The last 14 months since the Cedigaz long-term-contracts database (1) was last updated has shown a continuation of the wave of renegotiations that has gained momentum since 2010, recently culminating with the announcement by ENI of its agreement with Gazprom. The deal, which reduces both the price and take-or-pay obligation of contracted gas, has been hailed by the gas community has signaling a move away from oil-indexation by the Russian gas giant. Based on ENI’s declarations some analysts contend that the gas is now 100% hub indexed. According to Argus Media, the actual arrangement is more subtle, the pricing formula would still be oil-based but would include a price corridor based on TTF prices. This looks like an astute solution to Gazprom’s dilemma of sticking to oil-indexation while maintaining its market share. This pricing equivalent of a Platypus would deliver market-linked prices to ENI while allowing Gazprom to maintain its commitment to oil-indexation. It marks the latest development of continuous efforts by Gazprom’s customers to adjust their procurement costs to the market price. Although Gazprom has never endorsed hub pricing – except for a brief period of time in 2010 when a limited amount of spot indexation was included in E.ON, GDF and Wingas contracts – arbitral decisions or negotiated agreements had resulted in a series of adjustments in oil-indexed formulas, with a retroactive effect, reflecting so-called “changing market conditions”. In effect these contractual evolutions, whether negotiated or imposed have resulted in a loose, uncertain and late, alignment of the price of long-term contracts with that of gas markets. The recent Gazprom-ENI pricing formula will certainly prove to be a more practical solution.
Over the last year and a half, negotiations of Gazprom contracts (or arbitration decisions) representing a volume of at least 60 bcm/yr (one third of the volume of Gazprom contracts listed in the Cedigaz database) have been reported. The result has been a decrease in prices, with price discounts in the range of 10-20% often accompanied by a reduction of TOP obligations. Gazprom was not the sole provider to face tough renegotiations of its long-term contracts. Last April, Statoil reached an agreement with ENI, putting an end to the arbitration proceedings initiated by the Italian. This was the last of Statoil’s substantial contracts (6 bcm/yr) still entirely oil-indexed and it is now believed to include at least partial gas-on-gas indexation. The move towards more hub pricing in long-term contracts usually comes at the expense of flexibility of supply, as in many cases, deliverability of flexibility as been curtailed in exchanged for spot indexation.

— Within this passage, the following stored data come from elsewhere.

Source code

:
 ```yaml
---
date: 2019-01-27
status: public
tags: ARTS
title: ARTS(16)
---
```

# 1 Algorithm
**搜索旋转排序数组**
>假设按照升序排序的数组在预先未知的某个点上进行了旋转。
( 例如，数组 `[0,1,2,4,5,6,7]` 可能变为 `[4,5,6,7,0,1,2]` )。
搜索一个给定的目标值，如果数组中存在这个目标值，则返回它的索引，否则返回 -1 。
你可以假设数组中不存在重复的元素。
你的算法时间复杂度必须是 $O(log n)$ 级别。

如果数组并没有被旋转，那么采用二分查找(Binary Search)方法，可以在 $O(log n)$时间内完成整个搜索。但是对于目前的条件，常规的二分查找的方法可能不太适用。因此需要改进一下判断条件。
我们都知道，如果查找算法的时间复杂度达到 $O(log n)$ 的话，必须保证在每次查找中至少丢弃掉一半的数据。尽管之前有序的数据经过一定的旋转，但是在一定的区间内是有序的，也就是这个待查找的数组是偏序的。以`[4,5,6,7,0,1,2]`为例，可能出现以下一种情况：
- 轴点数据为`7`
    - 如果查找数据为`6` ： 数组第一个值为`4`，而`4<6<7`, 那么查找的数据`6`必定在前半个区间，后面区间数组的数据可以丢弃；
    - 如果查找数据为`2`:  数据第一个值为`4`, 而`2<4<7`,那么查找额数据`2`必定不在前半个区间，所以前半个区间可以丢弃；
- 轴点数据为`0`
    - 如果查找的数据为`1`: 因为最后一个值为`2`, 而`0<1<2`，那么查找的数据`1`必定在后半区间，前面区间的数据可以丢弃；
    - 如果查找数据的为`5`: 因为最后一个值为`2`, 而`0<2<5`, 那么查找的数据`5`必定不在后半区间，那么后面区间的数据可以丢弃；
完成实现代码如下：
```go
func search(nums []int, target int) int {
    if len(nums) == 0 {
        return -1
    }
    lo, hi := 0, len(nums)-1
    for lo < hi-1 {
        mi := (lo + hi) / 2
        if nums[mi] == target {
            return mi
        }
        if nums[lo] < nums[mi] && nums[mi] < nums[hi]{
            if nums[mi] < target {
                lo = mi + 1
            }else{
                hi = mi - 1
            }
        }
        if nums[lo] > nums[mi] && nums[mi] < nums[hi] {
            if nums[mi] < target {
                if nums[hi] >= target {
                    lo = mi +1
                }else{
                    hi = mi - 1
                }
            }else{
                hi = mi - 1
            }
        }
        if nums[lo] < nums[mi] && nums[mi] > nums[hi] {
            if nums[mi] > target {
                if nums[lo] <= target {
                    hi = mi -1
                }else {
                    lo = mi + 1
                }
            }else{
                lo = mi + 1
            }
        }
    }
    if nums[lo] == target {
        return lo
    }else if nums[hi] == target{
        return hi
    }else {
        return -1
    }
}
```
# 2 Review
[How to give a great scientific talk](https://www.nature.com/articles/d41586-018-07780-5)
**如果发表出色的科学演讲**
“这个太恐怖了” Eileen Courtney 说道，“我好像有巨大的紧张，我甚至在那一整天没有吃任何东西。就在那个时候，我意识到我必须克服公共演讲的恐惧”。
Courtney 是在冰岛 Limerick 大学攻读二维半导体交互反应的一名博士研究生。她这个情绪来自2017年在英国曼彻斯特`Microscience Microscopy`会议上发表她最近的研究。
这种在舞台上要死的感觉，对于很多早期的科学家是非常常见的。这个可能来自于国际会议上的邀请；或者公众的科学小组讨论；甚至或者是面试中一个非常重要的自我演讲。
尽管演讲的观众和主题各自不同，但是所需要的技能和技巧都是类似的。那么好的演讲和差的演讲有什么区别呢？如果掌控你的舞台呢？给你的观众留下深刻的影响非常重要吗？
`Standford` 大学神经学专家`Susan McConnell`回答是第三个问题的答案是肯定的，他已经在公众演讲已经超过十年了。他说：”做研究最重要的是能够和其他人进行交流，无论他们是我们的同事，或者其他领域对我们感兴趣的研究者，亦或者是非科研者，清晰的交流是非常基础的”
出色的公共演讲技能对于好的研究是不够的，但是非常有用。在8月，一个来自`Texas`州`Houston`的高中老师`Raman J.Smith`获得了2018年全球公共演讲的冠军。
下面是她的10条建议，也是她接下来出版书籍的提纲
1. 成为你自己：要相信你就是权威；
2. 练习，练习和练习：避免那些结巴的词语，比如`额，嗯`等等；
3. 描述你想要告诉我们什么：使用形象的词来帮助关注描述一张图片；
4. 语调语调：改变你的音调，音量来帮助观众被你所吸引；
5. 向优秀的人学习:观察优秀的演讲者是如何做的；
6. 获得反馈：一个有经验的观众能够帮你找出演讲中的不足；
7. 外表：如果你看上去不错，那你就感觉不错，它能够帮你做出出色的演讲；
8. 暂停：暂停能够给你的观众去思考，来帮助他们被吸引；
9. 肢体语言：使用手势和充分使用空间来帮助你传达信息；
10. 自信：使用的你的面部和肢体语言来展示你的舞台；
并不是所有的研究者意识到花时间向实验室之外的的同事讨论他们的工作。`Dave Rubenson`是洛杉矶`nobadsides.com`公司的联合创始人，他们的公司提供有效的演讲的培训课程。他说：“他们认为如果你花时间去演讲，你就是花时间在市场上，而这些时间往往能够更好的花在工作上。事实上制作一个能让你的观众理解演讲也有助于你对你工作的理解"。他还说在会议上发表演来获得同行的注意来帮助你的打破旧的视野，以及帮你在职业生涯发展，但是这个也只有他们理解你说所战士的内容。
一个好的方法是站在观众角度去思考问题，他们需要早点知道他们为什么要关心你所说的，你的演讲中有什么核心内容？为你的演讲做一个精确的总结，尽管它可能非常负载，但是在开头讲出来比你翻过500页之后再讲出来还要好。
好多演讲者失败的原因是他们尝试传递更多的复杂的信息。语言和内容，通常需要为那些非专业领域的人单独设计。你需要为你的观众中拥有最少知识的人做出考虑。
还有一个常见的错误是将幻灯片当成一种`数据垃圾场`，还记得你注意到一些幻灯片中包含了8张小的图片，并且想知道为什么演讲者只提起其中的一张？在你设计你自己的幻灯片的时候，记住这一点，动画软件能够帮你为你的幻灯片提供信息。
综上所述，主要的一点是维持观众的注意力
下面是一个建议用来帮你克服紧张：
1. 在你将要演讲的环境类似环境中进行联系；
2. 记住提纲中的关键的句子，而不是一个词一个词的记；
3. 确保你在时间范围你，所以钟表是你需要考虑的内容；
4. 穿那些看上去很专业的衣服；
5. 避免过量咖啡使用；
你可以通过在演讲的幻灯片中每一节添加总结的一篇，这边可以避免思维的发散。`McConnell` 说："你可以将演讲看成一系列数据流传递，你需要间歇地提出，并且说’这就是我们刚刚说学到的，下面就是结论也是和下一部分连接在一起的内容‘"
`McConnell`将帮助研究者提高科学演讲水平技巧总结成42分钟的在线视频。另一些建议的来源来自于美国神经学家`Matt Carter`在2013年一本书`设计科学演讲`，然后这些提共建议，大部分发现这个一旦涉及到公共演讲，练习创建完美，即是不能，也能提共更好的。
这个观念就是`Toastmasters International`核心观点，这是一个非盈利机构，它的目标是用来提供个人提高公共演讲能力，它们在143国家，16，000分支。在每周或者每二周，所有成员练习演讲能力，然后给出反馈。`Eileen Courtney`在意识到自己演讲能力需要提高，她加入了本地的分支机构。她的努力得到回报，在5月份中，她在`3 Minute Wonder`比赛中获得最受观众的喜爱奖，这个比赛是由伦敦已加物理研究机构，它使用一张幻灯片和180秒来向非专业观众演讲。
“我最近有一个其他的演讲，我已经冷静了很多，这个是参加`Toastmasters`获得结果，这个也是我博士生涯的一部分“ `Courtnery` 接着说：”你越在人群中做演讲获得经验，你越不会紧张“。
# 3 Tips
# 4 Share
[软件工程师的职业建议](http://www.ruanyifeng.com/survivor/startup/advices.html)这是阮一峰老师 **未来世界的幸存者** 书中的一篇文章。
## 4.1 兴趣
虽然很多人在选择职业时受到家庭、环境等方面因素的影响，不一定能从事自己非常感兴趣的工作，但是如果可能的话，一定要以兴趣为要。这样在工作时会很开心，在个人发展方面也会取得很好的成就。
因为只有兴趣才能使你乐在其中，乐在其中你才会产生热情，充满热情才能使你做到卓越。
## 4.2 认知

Geoffroy Hureau – Secretary General of Cedigaz
(1) New contracts representing 11.4 bcm/yr have been identified by Cedigaz and added to the database, including the nine contracts signed between the BP-led Shah Deniz consortium and European buyers last September, totaling 10 bcm/yr of gas from the second phase of the Azeri field. The gas will be transported through the TAP pipeline from 2019 if the project is delivered on time.